Qualcuno pensa di poter concepire una democrazia «agnostica», basata su regole astratte e formali. Il tema è quello della contrapposizione fra una democrazia formale e una sostanziale, incline alla partecipazione viva del popolo e sensibile alle tradizioni culturali. Martin Heidegger offre un solido retroterra filosofico a questa «democrazia dell’essere» quando richiama il comando (Führung); il popolo (Volk); l’eredità (Erbe); la comunità dei seguaci (Gefolgschaft); il radicamento alla propria terra (Bodenständigkeit).

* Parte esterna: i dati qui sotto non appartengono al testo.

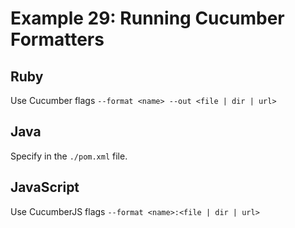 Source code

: # Example 29: Running Cucumber Formatters

## Ruby

Use Cucumber flags `--format <name> --out <file | dir | url>`

## Java

Specify in the `./pom.xml` file.

## JavaScript

Use CucumberJS flags `--format <name>:<file | dir | url>`
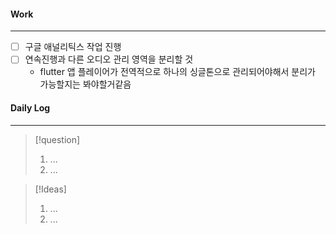 
#### Work
---
- [ ] 구글 애널리틱스 작업 진행
- [ ] 연속진행과 다른 오디오 관리 영역을 분리할 것
	- flutter 앱 플레이어가 전역적으로 하나의 싱글톤으로 관리되어야해서 분리가 가능할지는 봐야할거같음


#### Daily Log
---
> [!question]
> 1. ...
> 2. ...

> [!Ideas]
> 1. ...
> 2. ...



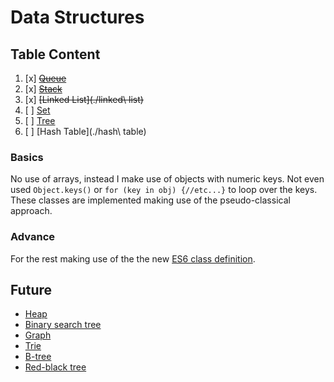 # Data Structures

## Table Content

1. [x] ~~[Queue](./queue)~~
2. [x] ~~[Stack](./stack)~~
3. [x] ~~[Linked List](./linked\ list)~~
4. [ ] [Set](./set)
5. [ ] [Tree](./tree)
6. [ ] [Hash Table](./hash\ table)

### Basics
No use of arrays, instead I make use of objects with numeric keys. Not even 
used `Object.keys()` or `for (key in obj) {//etc...}` to loop over the keys.
These classes are implemented making use of the pseudo-classical approach.

### Advance
For the rest making use of the the new [ES6 class definition][classes].

## Future
- [Heap](https://en.wikipedia.org/wiki/Heap_(data_structure))
- [Binary search tree](https://en.wikipedia.org/wiki/Binary_search_tree)
- [Graph](https://en.wikipedia.org/wiki/Graph_(abstract_data_type))
- [Trie](https://en.wikipedia.org/wiki/Trie)
- [B-tree](https://en.wikipedia.org/wiki/B-tree)
- [Red-black tree](https://en.wikipedia.org/wiki/Red%E2%80%93black_tree)

[classes]:(https://developer.mozilla.org/en/docs/Web/JavaScript/Reference/Classes)
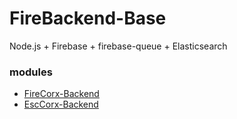 # FireBackend-Base

Node.js + Firebase + firebase-queue + Elasticsearch

### modules

- [FireCorx-Backend](https://github.com/APRxFE/FireCorx-Backend.git)
- [EscCorx-Backend](https://github.com/APRxFE/EscCorx-Backend.git) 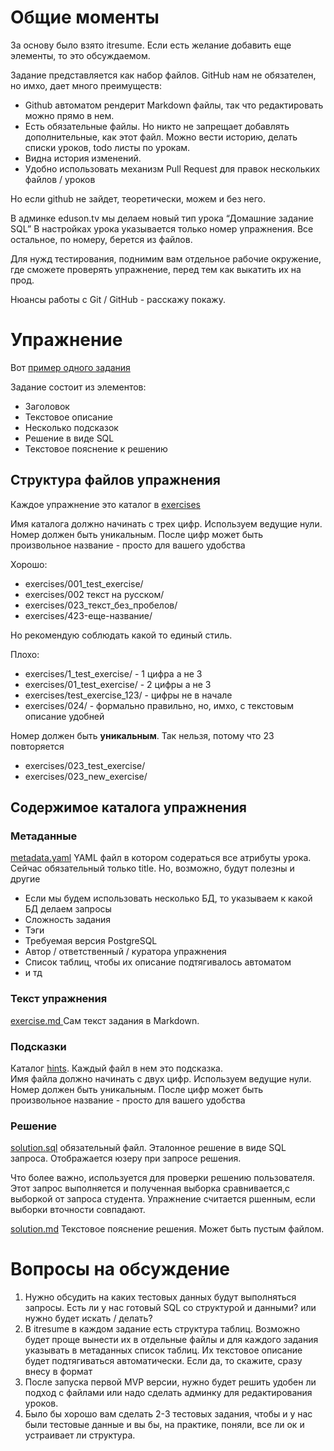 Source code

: 
# Общие моменты

За основу было взято itresume. Если есть желание добавить еще элементы, то это обсуждаемом.

Задание представляется как набор файлов. GitHub  нам не обязателен, но имхо, дает много преимуществ:

* Github  автоматом рендерит  Markdown файлы, так что редактировать можно прямо в нем.
* Есть обязательные файлы. Но никто не запрещает добавлять дополнительные, как этот файл. Можно вести историю, делать списки уроков, todo  листы по урокам.
* Видна история изменений.
* Удобно использовать механизм Pull Request для правок нескольких файлов / уроков

Но если github не зайдет, теоретически, можем и без него.

В админке eduson.tv мы делаем новый тип урока “Домашние задание SQL” В настройках урока указывается только номер упражнения. Все остальное, по номеру, берется из файлов.

Для нужд тестирования, поднимим вам отдельное рабочие окружение, где сможете проверять упражнение, перед тем как выкатить их на прод.

Нюансы работы с Git / GitHub - расскажу покажу.

# Упражнение

Вот [пример одного задания](./exercises/001_test_exercise/)

Задание состоит из элементов:
* Заголовок
* Текстовое описание
* Несколько подсказок
* Решение в виде SQL
* Текстовое пояснение к решению

## Структура файлов упражнения

Каждое упражнение это каталог в [exercises](./exercises/)

Имя каталога должно начинать с трех цифр. Используем ведущие нули. Номер должен быть уникальным. После цифр может быть произвольное название - просто для вашего удобства

Хорошо:
* exercises/001_test_exercise/
* exercises/002 текст на русском/
* exercises/023_текст_без_пробелов/
* exercises/423-еще-название/

Но рекомендую соблюдать какой то единый стиль.

Плохо:
* exercises/1_test_exercise/  - 1 цифра а не 3
* exercises/01_test_exercise/  - 2 цифры а не 3
* exercises/test_exercise_123/  - цифры не в начале
* exercises/024/    - формально правильно, но, имхо, с текстовым описание удобней

Номер должен быть **уникальным**. Так нельзя, потому что 23 повторяется
* exercises/023_test_exercise/  
* exercises/023_new_exercise/

## Содержимое каталога упражнения

### Метаданные

[metadata.yaml](./exercises/001_test_exercise/metadata.yaml)  YAML  файл в котором содераться все атрибуты урока. Сейчас обязательный только  title.  Но, возможно, будут полезны и другие
* Если мы будем использовать несколько БД, то указываем к какой БД делаем запросы
* Сложность задания
* Тэги
* Требуемая версия  PostgreSQL
* Автор / ответственный / куратора упражнения
* Список таблиц, чтобы их описание подтягивалось автоматом
* и тд

### Текст упражнения 

[exercise.md ](./exercises/001_test_exercise/exercise.md)  Сам текст задания в Markdown.

###  Подсказки

Каталог [hints](./exercises/001_test_exercise/hints/). Каждый файл в нем это подсказка.  
Имя файла должно начинать с двух цифр. Используем ведущие нули.  Номер должен быть уникальным.  После цифр может быть произвольное название - просто для вашего удобства

### Решение

[solution.sql](./exercises/001_test_exercise/solution.sql) обязательный файл.  Эталонное решение в виде SQL запроса. Отображается юзеру при запросе решения.

Что более важно, используется для проверки решению пользователя. Этот запрос выполняется и полученная выборка сравнивается,с выборкой от запроса студента. Упражнение считается ршенным, если выборки вточности совпадают.

[solution.md](./exercises/001_test_exercise/solution.md) Текстовое пояснение решения. Может быть пустым файлом.


# Вопросы на обсуждение

1. Нужно обсудить на каких тестовых данных будут выполняться запросы. Есть ли у нас готовый SQL со структурой и данными? или нужно будет искать / делать?
2. В itresume в каждом задание есть структура таблиц. Возможно будет проще вынести их в отдельные файлы и для каждого задания указывать в метаданных список таблиц. Их текстовое описание будет подтягиваться автоматически. Если да, то скажите, сразу внесу в формат
3. После запуска первой  MVP  версии, нужно будет решить удобен ли подход с файлами или надо сделать админку для редактирования уроков.
4. Было бы хорошо вам сделать 2-3 тестовых задания, чтобы и у нас были тестовые данные и вы бы, на практике, поняли, все ли ок и устраивает ли структура.
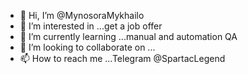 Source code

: - 👋 Hi, I’m @MynosoraMykhailo
- 👀 I’m interested in ...get a job offer
- 🌱 I’m currently learning ...manual and automation QA
- 💞️ I’m looking to collaborate on ... 
- 📫 How to reach me ...Telegram @SpartacLegend

<!---
MynosoraMykhailo/MynosoraMykhailo is a ✨ special ✨ repository because its `README.md` (this file) appears on your GitHub profile.
You can click the Preview link to take a look at your changes.
--->
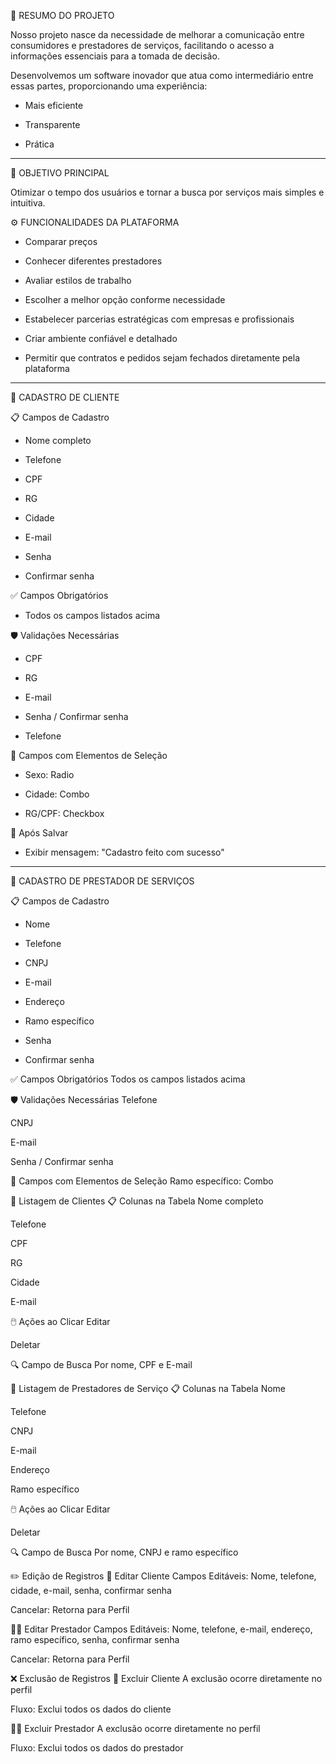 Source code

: 🧩 RESUMO DO PROJETO

Nosso projeto nasce da necessidade de melhorar a comunicação entre consumidores e prestadores de serviços, facilitando o acesso a informações essenciais para a tomada de decisão.

Desenvolvemos um software inovador que atua como intermediário entre essas partes, proporcionando uma experiência:

- Mais eficiente

- Transparente

- Prática
______________________________________________________________________________________________________________________
🎯 OBJETIVO PRINCIPAL

Otimizar o tempo dos usuários e tornar a busca por serviços mais simples e intuitiva.

⚙️ FUNCIONALIDADES DA PLATAFORMA
- Comparar preços

- Conhecer diferentes prestadores

- Avaliar estilos de trabalho

- Escolher a melhor opção conforme necessidade

- Estabelecer parcerias estratégicas com empresas e profissionais

- Criar ambiente confiável e detalhado

- Permitir que contratos e pedidos sejam fechados diretamente pela plataforma
______________________________________________________________________________________________________________________
👤 CADASTRO DE CLIENTE

📋 Campos de Cadastro
- Nome completo

- Telefone

- CPF

- RG

- Cidade

- E-mail

- Senha

- Confirmar senha

✅ Campos Obrigatórios
- Todos os campos listados acima

🛡️ Validações Necessárias
- CPF

- RG

- E-mail

- Senha / Confirmar senha

- Telefone

🔘 Campos com Elementos de Seleção
- Sexo: Radio

- Cidade: Combo

- RG/CPF: Checkbox

💬 Após Salvar
- Exibir mensagem: "Cadastro feito com sucesso"
______________________________________________________________________________________________________________________
🧰 CADASTRO DE PRESTADOR DE SERVIÇOS

📋 Campos de Cadastro
- Nome

- Telefone

- CNPJ

- E-mail

- Endereço

- Ramo específico

- Senha

- Confirmar senha

✅ Campos Obrigatórios
Todos os campos listados acima

🛡️ Validações Necessárias
Telefone

CNPJ

E-mail

Senha / Confirmar senha

🔘 Campos com Elementos de Seleção
Ramo específico: Combo

📄 Listagem de Clientes
📋 Colunas na Tabela
Nome completo

Telefone

CPF

RG

Cidade

E-mail

🖱️ Ações ao Clicar
Editar

Deletar

🔍 Campo de Busca
Por nome, CPF e E-mail

🧾 Listagem de Prestadores de Serviço
📋 Colunas na Tabela
Nome

Telefone

CNPJ

E-mail

Endereço

Ramo específico

🖱️ Ações ao Clicar
Editar

Deletar

🔍 Campo de Busca
Por nome, CNPJ e ramo específico

✏️ Edição de Registros
👤 Editar Cliente
Campos Editáveis: Nome, telefone, cidade, e-mail, senha, confirmar senha

Cancelar: Retorna para Perfil

👨‍🔧 Editar Prestador
Campos Editáveis: Nome, telefone, e-mail, endereço, ramo específico, senha, confirmar senha

Cancelar: Retorna para Perfil

❌ Exclusão de Registros
👤 Excluir Cliente
A exclusão ocorre diretamente no perfil

Fluxo: Exclui todos os dados do cliente

👨‍🔧 Excluir Prestador
A exclusão ocorre diretamente no perfil

Fluxo: Exclui todos os dados do prestador
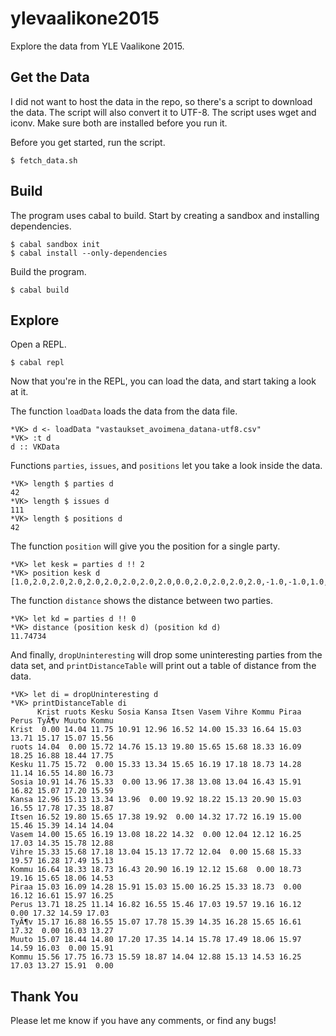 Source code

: # ylevaalikone2015

Explore the data from YLE Vaalikone 2015.


## Get the Data

I did not want to host the data in the repo, so there's a script to download the data. The script will also convert it to UTF-8. The script uses wget and iconv. Make sure both are installed before you run it.

Before you get started, run the script.

    $ fetch_data.sh


## Build

The program uses cabal to build. Start by creating a sandbox and installing dependencies.

    $ cabal sandbox init
    $ cabal install --only-dependencies

Build the program.

    $ cabal build

## Explore

Open a REPL.

    $ cabal repl

Now that you're in the REPL, you can load the data, and start taking a look at it.

The function `loadData` loads the data from the data file.

    *VK> d <- loadData "vastaukset_avoimena_datana-utf8.csv"
    *VK> :t d
    d :: VKData

Functions `parties`, `issues`, and `positions` let you take a look inside the data.

    *VK> length $ parties d
    42
    *VK> length $ issues d
    111
    *VK> length $ positions d
    42

The function `position` will give you the position for a single party.

    *VK> let kesk = parties d !! 2
    *VK> position kesk d
    [1.0,2.0,2.0,2.0,2.0,2.0,2.0,2.0,2.0,0.0,2.0,2.0,2.0,2.0,-1.0,-1.0,1.0,-2.0,-1.0,1.0,1.0,1.0,0.0,-1.0,1.0,-1.0,-1.0,-2.0,1.0,-2.0,-1.0,-1.0,-1.0,1.0,-1.0,0.0,1.0,-1.0,-1.0,1.0,0.0,-1.0,-2.0,-1.0,2.0,1.0,1.0,-1.0,-1.0,2.0,1.0,-1.0,-1.0,0.0,1.0,1.0,1.0,-2.0,-2.0,2.0,-2.0,1.0,-2.0,-2.0,1.0,1.0,0.0,1.0,2.0,-1.0,-2.0,2.0,1.0,2.0,-2.0,-1.0,1.0,-1.0,-1.0,0.0,0.0,0.0,0.0,1.0,-1.0,-1.0,-2.0,-1.0,-1.0,-1.0,1.0,-1.0,1.0,1.0,1.0,1.0,1.0,1.0,-1.0,1.0,-1.0,-1.0,-1.0,1.0,-2.0,-1.0,1.0,1.0,1.0,1.0,1.0]

The function `distance` shows the distance between two parties.

    *VK> let kd = parties d !! 0
    *VK> distance (position kesk d) (position kd d)
    11.74734

And finally, `dropUninteresting` will drop some uninteresting parties from the data set, and `printDistanceTable` will print out a table of distance from the data.

    *VK> let di = dropUninteresting d
    *VK> printDistanceTable di
          Krist ruots Kesku Sosia Kansa Itsen Vasem Vihre Kommu Piraa Perus TyÃ¶v Muuto Kommu
    Krist  0.00 14.04 11.75 10.91 12.96 16.52 14.00 15.33 16.64 15.03 13.71 15.17 15.07 15.56
    ruots 14.04  0.00 15.72 14.76 15.13 19.80 15.65 15.68 18.33 16.09 18.25 16.88 18.44 17.75
    Kesku 11.75 15.72  0.00 15.33 13.34 15.65 16.19 17.18 18.73 14.28 11.14 16.55 14.80 16.73
    Sosia 10.91 14.76 15.33  0.00 13.96 17.38 13.08 13.04 16.43 15.91 16.82 15.07 17.20 15.59
    Kansa 12.96 15.13 13.34 13.96  0.00 19.92 18.22 15.13 20.90 15.03 16.55 17.78 17.35 18.87
    Itsen 16.52 19.80 15.65 17.38 19.92  0.00 14.32 17.72 16.19 15.00 15.46 15.39 14.14 14.04
    Vasem 14.00 15.65 16.19 13.08 18.22 14.32  0.00 12.04 12.12 16.25 17.03 14.35 15.78 12.88
    Vihre 15.33 15.68 17.18 13.04 15.13 17.72 12.04  0.00 15.68 15.33 19.57 16.28 17.49 15.13
    Kommu 16.64 18.33 18.73 16.43 20.90 16.19 12.12 15.68  0.00 18.73 19.16 15.65 18.06 14.53
    Piraa 15.03 16.09 14.28 15.91 15.03 15.00 16.25 15.33 18.73  0.00 16.12 16.61 15.97 16.25
    Perus 13.71 18.25 11.14 16.82 16.55 15.46 17.03 19.57 19.16 16.12  0.00 17.32 14.59 17.03
    TyÃ¶v 15.17 16.88 16.55 15.07 17.78 15.39 14.35 16.28 15.65 16.61 17.32  0.00 16.03 13.27
    Muuto 15.07 18.44 14.80 17.20 17.35 14.14 15.78 17.49 18.06 15.97 14.59 16.03  0.00 15.91
    Kommu 15.56 17.75 16.73 15.59 18.87 14.04 12.88 15.13 14.53 16.25 17.03 13.27 15.91  0.00


## Thank You

Please let me know if you have any comments, or find any bugs!
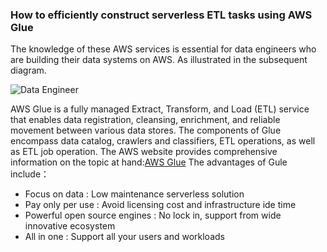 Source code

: ### How to efficiently construct serverless ETL tasks using AWS Glue
The knowledge of these AWS services is essential for data engineers who are building their data systems on AWS. As illustrated in the subsequent diagram.

![Data Engineer](https://github.com/mingyu110/Best-Practice/assets/48540798/bad54ee0-de37-40fd-af5c-a0619d2a6489)

AWS Glue is a fully managed Extract, Transform, and Load (ETL) service that enables data registration, cleansing, enrichment, and reliable movement between various data stores.
The components of Glue encompass data catalog, crawlers and classifiers, ETL operations, as well as ETL job operation.
The AWS website provides comprehensive information on the topic at hand:[AWS Glue](https://docs.aws.amazon.com/glue/?icmpid=docs_homepage_analytics)
The advantages of Gule include：
- Focus on data : Low maintenance serverless solution
- Pay only per use : Avoid licensing cost and infrastructure ide time
- Powerful open source engines : No lock in, support from wide innovative ecosystem
- All in one : Support all your users and workloads

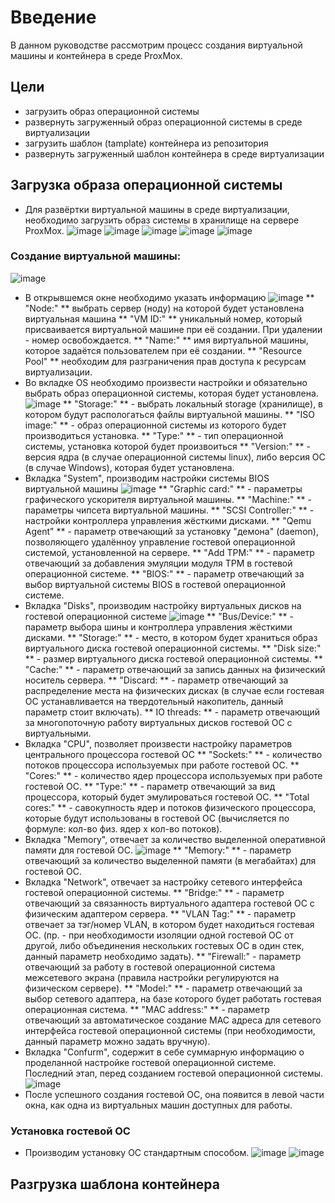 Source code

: # Введение
В данном руководстве рассмотрим процесс создания виртуальной машины и контейнера в среде ProxMox.

## Цели
- загрузить образ операционной системы
- развернуть загруженный образ операционной системы в среде виртуализации
- загрузить шаблон (tamplate) контейнера из репозитория
- развернуть загруженный шаблон контейнера в среде виртуализации

## Загрузка образа операционной системы
- Для развёртки виртуальной машины в среде виртуализации, необходимо загрузить образ системы в хранилище на сервере ProxMox.
![image](https://github.com/NyashMan/Proxmox/assets/1348639/c434f384-2254-4822-91a9-ee3c7e25f75d)
![image](https://github.com/NyashMan/Proxmox/assets/1348639/17166b82-ca8a-458b-aed3-ee5b4ff9e28f)
![image](https://github.com/NyashMan/Proxmox/assets/1348639/d789d017-b2bc-49b7-96c0-c0ab5d3742f9)
![image](https://github.com/NyashMan/Proxmox/assets/1348639/f80cec1a-1cf5-4582-a47d-8b54a06daa2d)
![image](https://github.com/NyashMan/Proxmox/assets/1348639/80a9dbbf-f40a-40dd-8755-f7d12a752b7a)

### Создание виртуальной машины:
![image](https://github.com/NyashMan/Proxmox/assets/1348639/2be17a51-4b1a-40a6-af56-28a17b07c4d4)
- В открывшемся окне необходимо указать информацию
![image](https://github.com/NyashMan/Proxmox/assets/1348639/84bfd5c1-802a-4187-b925-e158e7d9ba51)
** "Node:" ** выбрать сервер (ноду) на которой будет установлена виртуальная машина
** "VM ID:" ** уникальный номер, который присваивается виртуальной машине при её создании. При удалении - номер освобождается.
** "Name:" ** имя виртуальной машины, которое задаётся пользователем при её создании.
** "Resource Pool" ** необходим для разграничения прав доступа к ресурсам виртуализации.
- Во вкладке OS необходимо произвести настройки и обязательно выбрать образ операционной системы, которая будет установлена.
![image](https://github.com/NyashMan/Proxmox/assets/1348639/e2c31a8a-551a-4985-9c52-db19799c9778)
** "Storage:" ** - выбрать локальный storage (хранилище), в котором будут распологаться файлы виртуальной машины.
** "ISO image:" ** - образ операционной системы из которого будет производиться установка.
** "Type:" ** - тип операционной системы, установка которой будет произвоиться
** "Version:" ** - версия ядра (в случае операционной системы linux), либо версия ОС (в случае Windows), которая будет установлена.
- Вкладка "System", производим настройки системы BIOS виртуальной машины
![image](https://github.com/NyashMan/Proxmox/assets/1348639/253df553-3c2d-4af3-82fb-1f7769eb9d60)
** "Graphic card:" ** - параметры графического ускорителя виртуальной машины.
** "Machine:" ** - параметры чипсета виртуальной машины.
** "SCSI Controller:" ** - настройки контроллера управления жёсткими дисками.
** "Qemu Agent" ** - параметр отвечающий за установку "демона" (daemon), позволяющего удалённоу управление гостевой операционной системой, установленной на сервере.
** "Add TPM:" ** - параметр отвечающий за добавления эмуляции модуля TPM в гостевой операционной системе.
** "BIOS:" ** - параметр отвечающий за выбор виртуальной системы BIOS в гостевой операционной системе.
- Вкладка "Disks", производим настройку виртуальных дисков на гостевой операционной системе
![image](https://github.com/NyashMan/Proxmox/assets/1348639/5abd71ba-5600-4149-8928-296494049f00)
** "Bus/Device:" ** - параметр выбора шины и контроллера управления жёсткими дисками.
** "Storage:" ** - место, в котором будет храниться образ виртуального диска гостевой операционной системы.
** "Disk size:" ** - размер виртуального диска гостевой операционной системы.
** "Cache:" ** - параметр отвечающий за запись данных на физический носитель сервера.
** "Discard: ** - параметр отвечающий за распределение места на физических дисках (в случае если гостевая ОС устанавливается на твердотельный накопитель, данный параметр стоит включать).
** IO threads: ** - параметр отвечающий за многопоточную работу виртуальных дисков гостевой ОС с виртуальными.
- Вкладка "CPU", позволяет произвести настройку параметров центрального процессора гостевой ОС
** "Sockets:" ** - количество потоков процессора используемых при работе гостевой ОС.
** "Cores:" ** - количество ядер процессора используемых при работе гостевой ОС.
** "Type:" ** - параметр отвечающий за вид процессора, который будет эмулироваться гостевой ОС.
** "Total cores:" ** - савокупность ядер и потоков физического процессора, которые будут использованы в гостевой ОС (вычисляется по формуле: кол-во физ. ядер x кол-во потоков).
- Вкладка "Memory", отвечает за количество выделенной оперативной памяти для гостевой ОС.
![image](https://github.com/NyashMan/Proxmox/assets/1348639/7ab5c8d5-4b07-4cb5-80e2-23ef1a2c5739)
** "Memory:" ** - параметр отвечающий за количество выделенной памяти (в мегабайтах) для гостевой ОС.
- Вкладка "Network", отвечает за настройку сетевого интерфейса гостевой операционной системы.
** "Bridge:" ** - параметр отвечающий за связанность виртуального адаптера гостевой ОС с физическим адаптером сервера.
** "VLAN Tag:" ** - параметр отвечает за тэг/номер VLAN, в котором будет находиться гостевая ОС. (пр. - при необходимости изоляции одной гостевой ОС от другой, либо объединения нескольких гостевых ОС в один стек, данный параметр необходимо задать).
** "Firewall:" - параметр отвечающий за работу в гостевой операционной система межсетевого экрана (правила настройки регулируются на физическом сервере).
** "Model:" ** - параметр отвечающий за выбор сетевого адаптера, на базе которого будет работать гостевая операционная система.
** "MAC address:" ** - параметр отвечающий за автоматическое создание MAC адреса для сетевого интерфейса гостевой операционной системы (при необходимости, данный параметр можно задать вручную).
- Вкладка "Confurm", содержит в себе суммарную информацию о проделанной настройке гостевой операционной системе. Последний этап, перед созданием гостевой операционной системы.
![image](https://github.com/NyashMan/Proxmox/assets/1348639/18b7a6cd-d737-4019-adab-c1375bddddbf)
- После успешного создания гостевой ОС, она появится в левой части окна, как одна из виртуальных машин доступных для работы.
### Установка гостевой ОС
- Производим установку ОС стандартным способом.
![image](https://github.com/NyashMan/Proxmox/assets/1348639/07d0b3c0-7ba0-4807-ba05-606e251a74c8)
![image](https://github.com/NyashMan/Proxmox/assets/1348639/f32e4664-69e0-4f2e-b68b-f186fed5b3c5)

## Разгрузка шаблона контейнера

La comunità politica che costruiamo non può non tener conto del «primato ontologico del problema dell’essere», in altre parole: di ciò che noi siamo per tradizione. Augusto Del Noce in un suo celebre saggio coniò il termine «transpolitico» per indicare una dimensione profonda che sedimenta nella coscienza dei popoli. Sulla stessa linea Oswald Spengler che, per primo, nel Tramonto dell'Occidente sottolinea la decadenza dell’uomo europeo, perso alla ricerca di un universalismo indefinito, basato su regole astratte. Sempre Spengler propone quindi una critica serrata alla tecnocrazia (che è «l’opposto della vita») alla quale contrapporre un’idea tradizionale di Europa culla della cultura occidentale.
Se è vero che molti tecnocrati si vestono da uomini di cultura - e qualche volta lo sono - bisogna osservare che la cultura profonda ha radicato in secoli di riflessione e speculazione la centralità del popolo e della sua di volontà di governo della res publica.